As sucessivas tentativas de criminalizar movimentos sociais, organizações políticas e qualquer tentativa organizada de defesa dos direitos humanos caracteriza o momento que estamos vivendo, mas remetem a lógica que operou ao longo do regime iniciado em 1964. A Ditadura, portanto, foi uma aliança civil-militar não só de tomada de poder, mas de efetivar, a partir do controle do Estado, uma política de repressão às liberdades individuais e coletivas para atender aos interesses de uma minoria. A participação de mais de 80 empresas em atos de espionagem, delação e tortura por um lado e a complacência da imprensa com o regime de outro, são retrato do engajamento que parte da sociedade civil teve em sustentar o autoritarismo em nosso país. 

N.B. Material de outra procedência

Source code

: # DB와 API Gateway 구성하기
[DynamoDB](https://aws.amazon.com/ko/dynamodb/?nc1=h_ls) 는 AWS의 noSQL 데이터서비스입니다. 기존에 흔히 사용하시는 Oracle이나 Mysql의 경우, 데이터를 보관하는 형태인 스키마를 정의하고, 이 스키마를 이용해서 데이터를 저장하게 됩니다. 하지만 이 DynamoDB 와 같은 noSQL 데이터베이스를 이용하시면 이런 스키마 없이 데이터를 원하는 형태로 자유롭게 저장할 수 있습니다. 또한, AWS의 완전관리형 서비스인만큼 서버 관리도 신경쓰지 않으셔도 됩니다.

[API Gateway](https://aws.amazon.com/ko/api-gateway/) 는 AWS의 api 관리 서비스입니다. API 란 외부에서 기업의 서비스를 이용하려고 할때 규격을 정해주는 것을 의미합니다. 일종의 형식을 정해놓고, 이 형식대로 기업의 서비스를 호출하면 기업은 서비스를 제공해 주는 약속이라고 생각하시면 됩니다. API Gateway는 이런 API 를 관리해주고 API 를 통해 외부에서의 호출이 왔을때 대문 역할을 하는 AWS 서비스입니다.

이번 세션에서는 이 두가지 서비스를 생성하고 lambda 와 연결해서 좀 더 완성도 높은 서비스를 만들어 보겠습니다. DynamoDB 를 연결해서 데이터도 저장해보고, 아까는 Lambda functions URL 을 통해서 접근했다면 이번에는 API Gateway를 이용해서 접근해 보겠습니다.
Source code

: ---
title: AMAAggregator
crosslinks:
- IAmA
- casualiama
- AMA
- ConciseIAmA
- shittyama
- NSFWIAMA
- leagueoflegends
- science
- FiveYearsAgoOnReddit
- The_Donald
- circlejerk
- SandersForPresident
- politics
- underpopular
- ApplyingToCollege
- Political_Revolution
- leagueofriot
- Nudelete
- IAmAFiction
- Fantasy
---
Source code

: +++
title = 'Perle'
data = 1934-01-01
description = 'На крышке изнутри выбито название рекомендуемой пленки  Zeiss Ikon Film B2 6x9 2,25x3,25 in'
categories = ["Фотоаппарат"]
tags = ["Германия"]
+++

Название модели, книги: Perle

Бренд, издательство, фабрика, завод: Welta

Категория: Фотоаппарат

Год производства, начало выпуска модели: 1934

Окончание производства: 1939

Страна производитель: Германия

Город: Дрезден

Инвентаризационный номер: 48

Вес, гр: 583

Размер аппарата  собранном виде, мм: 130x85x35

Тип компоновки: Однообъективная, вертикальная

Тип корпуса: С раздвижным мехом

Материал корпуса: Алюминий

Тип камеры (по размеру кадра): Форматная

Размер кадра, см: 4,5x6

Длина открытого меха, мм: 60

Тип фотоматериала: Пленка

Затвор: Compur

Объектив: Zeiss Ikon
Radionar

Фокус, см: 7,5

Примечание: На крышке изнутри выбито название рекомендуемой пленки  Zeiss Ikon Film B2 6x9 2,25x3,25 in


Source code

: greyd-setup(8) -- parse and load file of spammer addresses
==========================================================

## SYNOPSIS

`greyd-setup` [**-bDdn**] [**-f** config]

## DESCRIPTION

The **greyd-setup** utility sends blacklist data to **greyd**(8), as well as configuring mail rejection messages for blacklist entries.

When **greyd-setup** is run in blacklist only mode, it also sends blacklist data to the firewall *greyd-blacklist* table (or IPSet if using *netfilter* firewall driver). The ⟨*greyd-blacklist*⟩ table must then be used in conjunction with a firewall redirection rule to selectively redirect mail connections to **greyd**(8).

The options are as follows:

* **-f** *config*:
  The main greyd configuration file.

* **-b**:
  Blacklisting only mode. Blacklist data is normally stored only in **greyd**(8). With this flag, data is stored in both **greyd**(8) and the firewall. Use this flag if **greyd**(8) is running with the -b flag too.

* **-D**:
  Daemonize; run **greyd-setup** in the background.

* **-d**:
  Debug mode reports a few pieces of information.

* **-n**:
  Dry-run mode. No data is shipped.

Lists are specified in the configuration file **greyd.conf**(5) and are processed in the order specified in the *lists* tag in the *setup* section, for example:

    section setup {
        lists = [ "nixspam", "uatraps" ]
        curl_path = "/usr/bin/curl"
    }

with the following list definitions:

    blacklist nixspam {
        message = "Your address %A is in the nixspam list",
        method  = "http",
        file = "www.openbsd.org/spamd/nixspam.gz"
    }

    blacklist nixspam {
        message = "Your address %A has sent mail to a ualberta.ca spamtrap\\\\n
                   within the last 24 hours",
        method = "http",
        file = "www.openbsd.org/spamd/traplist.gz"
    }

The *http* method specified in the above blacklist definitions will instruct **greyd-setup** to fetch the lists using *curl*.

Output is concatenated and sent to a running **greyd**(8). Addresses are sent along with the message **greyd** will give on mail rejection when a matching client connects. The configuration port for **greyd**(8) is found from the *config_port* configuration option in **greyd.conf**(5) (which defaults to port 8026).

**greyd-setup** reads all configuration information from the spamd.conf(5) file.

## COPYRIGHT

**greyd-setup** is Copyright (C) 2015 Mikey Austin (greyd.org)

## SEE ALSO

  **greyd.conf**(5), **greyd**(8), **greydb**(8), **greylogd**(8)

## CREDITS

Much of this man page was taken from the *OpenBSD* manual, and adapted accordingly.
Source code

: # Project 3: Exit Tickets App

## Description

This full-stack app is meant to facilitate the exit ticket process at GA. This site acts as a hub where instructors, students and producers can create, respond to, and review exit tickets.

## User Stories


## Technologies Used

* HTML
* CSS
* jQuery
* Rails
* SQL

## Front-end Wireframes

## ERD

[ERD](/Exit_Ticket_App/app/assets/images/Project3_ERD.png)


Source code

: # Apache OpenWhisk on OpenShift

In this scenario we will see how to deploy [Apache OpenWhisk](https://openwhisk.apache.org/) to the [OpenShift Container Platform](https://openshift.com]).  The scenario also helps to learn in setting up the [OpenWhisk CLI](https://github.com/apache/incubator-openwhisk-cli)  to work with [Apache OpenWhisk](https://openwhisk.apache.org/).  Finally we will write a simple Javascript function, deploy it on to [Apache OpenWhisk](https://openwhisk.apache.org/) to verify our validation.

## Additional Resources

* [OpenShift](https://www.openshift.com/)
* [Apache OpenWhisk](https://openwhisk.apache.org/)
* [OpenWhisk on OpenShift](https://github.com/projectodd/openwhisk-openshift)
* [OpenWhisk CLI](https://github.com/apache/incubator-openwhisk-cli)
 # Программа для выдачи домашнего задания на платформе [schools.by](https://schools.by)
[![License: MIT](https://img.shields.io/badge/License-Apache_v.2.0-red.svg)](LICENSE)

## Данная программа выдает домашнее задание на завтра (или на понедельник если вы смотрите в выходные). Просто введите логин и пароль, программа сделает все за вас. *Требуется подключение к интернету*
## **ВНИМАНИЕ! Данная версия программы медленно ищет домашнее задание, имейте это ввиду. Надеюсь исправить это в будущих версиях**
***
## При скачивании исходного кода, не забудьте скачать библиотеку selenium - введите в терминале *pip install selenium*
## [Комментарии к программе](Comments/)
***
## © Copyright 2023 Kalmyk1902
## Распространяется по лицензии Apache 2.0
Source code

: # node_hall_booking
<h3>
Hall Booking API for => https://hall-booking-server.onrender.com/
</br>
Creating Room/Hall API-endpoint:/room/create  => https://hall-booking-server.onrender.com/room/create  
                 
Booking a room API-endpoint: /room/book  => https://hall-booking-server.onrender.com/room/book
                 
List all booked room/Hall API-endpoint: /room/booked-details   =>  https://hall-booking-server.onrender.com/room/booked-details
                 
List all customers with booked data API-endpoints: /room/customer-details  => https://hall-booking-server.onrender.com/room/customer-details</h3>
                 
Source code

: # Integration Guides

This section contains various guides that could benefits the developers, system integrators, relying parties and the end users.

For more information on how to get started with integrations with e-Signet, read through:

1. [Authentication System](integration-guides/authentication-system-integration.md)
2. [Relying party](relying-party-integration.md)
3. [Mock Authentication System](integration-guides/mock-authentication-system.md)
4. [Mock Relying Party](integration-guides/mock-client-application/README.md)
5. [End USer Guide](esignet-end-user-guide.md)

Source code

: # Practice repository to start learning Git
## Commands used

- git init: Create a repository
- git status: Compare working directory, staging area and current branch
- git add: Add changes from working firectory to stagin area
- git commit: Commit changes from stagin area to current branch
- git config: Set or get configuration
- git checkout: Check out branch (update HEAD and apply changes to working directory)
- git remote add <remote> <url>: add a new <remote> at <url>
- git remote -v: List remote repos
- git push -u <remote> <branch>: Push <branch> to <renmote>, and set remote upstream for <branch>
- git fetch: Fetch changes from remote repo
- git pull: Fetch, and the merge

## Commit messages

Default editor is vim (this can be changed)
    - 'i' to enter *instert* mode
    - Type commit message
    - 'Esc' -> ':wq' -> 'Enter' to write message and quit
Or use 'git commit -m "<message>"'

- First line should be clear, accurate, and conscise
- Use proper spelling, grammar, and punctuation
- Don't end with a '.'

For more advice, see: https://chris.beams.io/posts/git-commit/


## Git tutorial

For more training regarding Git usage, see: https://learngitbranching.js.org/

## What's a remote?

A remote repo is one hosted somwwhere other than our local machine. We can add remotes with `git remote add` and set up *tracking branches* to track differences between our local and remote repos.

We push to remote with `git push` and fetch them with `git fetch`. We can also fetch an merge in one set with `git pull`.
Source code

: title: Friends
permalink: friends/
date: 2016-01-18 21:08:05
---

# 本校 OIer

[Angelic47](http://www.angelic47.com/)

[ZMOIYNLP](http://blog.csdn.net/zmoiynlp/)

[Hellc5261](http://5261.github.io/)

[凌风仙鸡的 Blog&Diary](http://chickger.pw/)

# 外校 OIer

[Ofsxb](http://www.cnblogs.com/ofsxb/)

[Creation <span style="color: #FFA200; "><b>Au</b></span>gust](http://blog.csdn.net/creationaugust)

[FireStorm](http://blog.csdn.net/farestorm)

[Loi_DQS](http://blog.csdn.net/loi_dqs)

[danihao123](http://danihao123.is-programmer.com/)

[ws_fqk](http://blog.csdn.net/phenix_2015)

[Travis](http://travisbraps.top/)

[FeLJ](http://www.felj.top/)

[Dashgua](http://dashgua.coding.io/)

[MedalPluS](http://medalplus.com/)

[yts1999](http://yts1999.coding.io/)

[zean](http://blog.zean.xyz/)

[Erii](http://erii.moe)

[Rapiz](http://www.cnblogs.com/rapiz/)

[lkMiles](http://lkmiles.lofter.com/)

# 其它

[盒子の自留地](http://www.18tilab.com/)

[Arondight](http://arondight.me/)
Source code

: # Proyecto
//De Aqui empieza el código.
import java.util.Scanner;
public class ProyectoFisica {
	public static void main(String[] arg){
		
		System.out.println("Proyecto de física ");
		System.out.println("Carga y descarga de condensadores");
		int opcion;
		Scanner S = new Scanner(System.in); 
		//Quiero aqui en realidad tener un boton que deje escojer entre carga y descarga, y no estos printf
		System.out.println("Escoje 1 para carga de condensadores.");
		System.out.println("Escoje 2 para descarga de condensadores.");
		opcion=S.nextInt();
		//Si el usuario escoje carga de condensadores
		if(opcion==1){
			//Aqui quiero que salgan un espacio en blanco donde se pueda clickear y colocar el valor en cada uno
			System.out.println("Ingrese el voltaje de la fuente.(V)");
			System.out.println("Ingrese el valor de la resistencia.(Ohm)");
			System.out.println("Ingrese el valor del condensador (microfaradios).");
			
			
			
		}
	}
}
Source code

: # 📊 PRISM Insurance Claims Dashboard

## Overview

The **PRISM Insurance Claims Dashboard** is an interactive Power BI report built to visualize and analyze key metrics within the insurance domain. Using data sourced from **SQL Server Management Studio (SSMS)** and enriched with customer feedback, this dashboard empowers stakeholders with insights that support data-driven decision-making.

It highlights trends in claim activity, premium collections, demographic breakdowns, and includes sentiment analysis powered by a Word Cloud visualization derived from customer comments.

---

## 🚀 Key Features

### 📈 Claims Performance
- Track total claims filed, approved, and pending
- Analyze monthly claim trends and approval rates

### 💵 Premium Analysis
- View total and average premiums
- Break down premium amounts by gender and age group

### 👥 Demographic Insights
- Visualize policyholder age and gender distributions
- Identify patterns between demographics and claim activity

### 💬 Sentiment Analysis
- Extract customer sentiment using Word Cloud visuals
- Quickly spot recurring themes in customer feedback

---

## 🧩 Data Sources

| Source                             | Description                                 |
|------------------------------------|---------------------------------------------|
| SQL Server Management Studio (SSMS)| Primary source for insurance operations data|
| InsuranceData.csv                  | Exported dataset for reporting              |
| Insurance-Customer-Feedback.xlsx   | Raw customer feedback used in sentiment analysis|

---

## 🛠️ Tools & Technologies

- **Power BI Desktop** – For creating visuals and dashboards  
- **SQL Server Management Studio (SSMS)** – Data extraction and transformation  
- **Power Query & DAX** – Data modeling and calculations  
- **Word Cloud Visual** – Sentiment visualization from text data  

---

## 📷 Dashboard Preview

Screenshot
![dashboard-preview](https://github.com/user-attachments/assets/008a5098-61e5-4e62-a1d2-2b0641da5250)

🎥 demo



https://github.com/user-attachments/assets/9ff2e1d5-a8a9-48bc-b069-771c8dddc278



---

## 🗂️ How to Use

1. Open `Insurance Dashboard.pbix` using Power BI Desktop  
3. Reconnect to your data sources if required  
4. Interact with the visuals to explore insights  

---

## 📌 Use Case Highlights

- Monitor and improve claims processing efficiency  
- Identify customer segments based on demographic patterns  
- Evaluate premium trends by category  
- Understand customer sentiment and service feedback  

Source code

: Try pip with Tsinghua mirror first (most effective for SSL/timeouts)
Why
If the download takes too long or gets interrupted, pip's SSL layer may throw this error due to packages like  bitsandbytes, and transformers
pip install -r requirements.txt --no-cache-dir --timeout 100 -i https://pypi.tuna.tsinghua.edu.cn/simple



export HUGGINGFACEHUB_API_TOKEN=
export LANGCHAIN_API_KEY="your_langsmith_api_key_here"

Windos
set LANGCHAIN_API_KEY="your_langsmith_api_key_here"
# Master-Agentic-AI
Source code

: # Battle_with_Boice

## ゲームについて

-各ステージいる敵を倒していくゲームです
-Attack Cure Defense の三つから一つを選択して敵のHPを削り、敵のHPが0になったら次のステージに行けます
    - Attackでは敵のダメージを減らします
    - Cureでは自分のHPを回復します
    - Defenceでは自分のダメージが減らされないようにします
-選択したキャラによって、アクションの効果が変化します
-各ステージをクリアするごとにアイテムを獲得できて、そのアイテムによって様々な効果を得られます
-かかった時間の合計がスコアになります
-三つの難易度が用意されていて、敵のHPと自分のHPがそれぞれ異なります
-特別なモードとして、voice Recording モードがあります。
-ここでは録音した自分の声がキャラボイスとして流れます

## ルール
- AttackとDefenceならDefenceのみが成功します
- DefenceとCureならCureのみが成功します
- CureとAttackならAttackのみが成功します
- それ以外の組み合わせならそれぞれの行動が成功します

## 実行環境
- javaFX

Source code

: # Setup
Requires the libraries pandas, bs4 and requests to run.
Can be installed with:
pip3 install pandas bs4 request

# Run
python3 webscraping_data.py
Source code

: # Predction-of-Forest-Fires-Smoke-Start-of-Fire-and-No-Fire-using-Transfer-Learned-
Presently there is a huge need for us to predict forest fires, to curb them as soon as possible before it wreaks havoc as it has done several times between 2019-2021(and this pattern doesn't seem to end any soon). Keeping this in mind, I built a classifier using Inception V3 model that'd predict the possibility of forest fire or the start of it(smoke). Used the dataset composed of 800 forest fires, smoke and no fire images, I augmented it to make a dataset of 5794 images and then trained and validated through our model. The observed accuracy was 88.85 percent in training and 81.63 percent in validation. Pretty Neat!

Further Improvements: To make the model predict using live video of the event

Vivemos um momento delicado em que é necessária cautela nas comparações, mas não é possível ignorar a movimentação autoritária de hoje como uma reedição tenebrosa do que foi 1964. Para além da similaridade das narrativas, é fato que o presidente eleito em 2018 com o apoio do mercado sempre defendeu o regime militar e seus torturadores. A elite brasileira e seus veículos de disputa ideológica abriram espaço para um genocida em nome de interesses particulares, de reformas  genéricas e da chance de se verem livres da participação política do campo popular. O autoritarismo nem sempre vem com data marcada. Os processos são cumulativos e, por vezes, até mesmo aqueles que ajudaram a criar o golpismo, são vítimas da barbárie. 

O exercício da economia enquanto ciência social, bem como ciência norteadora para tomadas de decisão e formulação de políticas públicas, exige liberdade de pensamento e direito à discordância. As recentes tentativas de silenciar servidores do IPEA, constranger o debate em universidades e institutos federais, a inviabilização financeira da realização do Censo Demográfico pelo IBGE e as ameaças aos economistas da IFI mostram que o autoritarismo já se alastrou pelo Estado e carrega consigo consequências reais para o próprio exercício de nossa profissão. Não estamos à beira de um golpe, estamos imersos em um período de exceção, em que crimes são cometidos diariamente, liberdades são ameaçadas e a vida do povo brasileiro segue em constante perigo. 

Nossa solidariedade aos brasileiros e às brasileiras que hoje são vítimas da fome, do vírus e do autoritarismo. Nossa solidariedade aos familiares e às vítimas da ditadura civil-militar de 1964, àqueles e àquelas que foram exiladas, perseguidas, torturadas e mortas por pensarem que um país democrático era possível. Em especial, a quem exercia ou buscava poder exercer a profissão de economista. 

Aos nossos mortos nem um minuto de silêncio, mas uma vida inteira de luta. 




Coletivo Desajuste

Nota assinada conjuntamente pelos integrantes do Coletivo Desajuste. Lembrar sempre, esquecer nunca e comemorar jamais!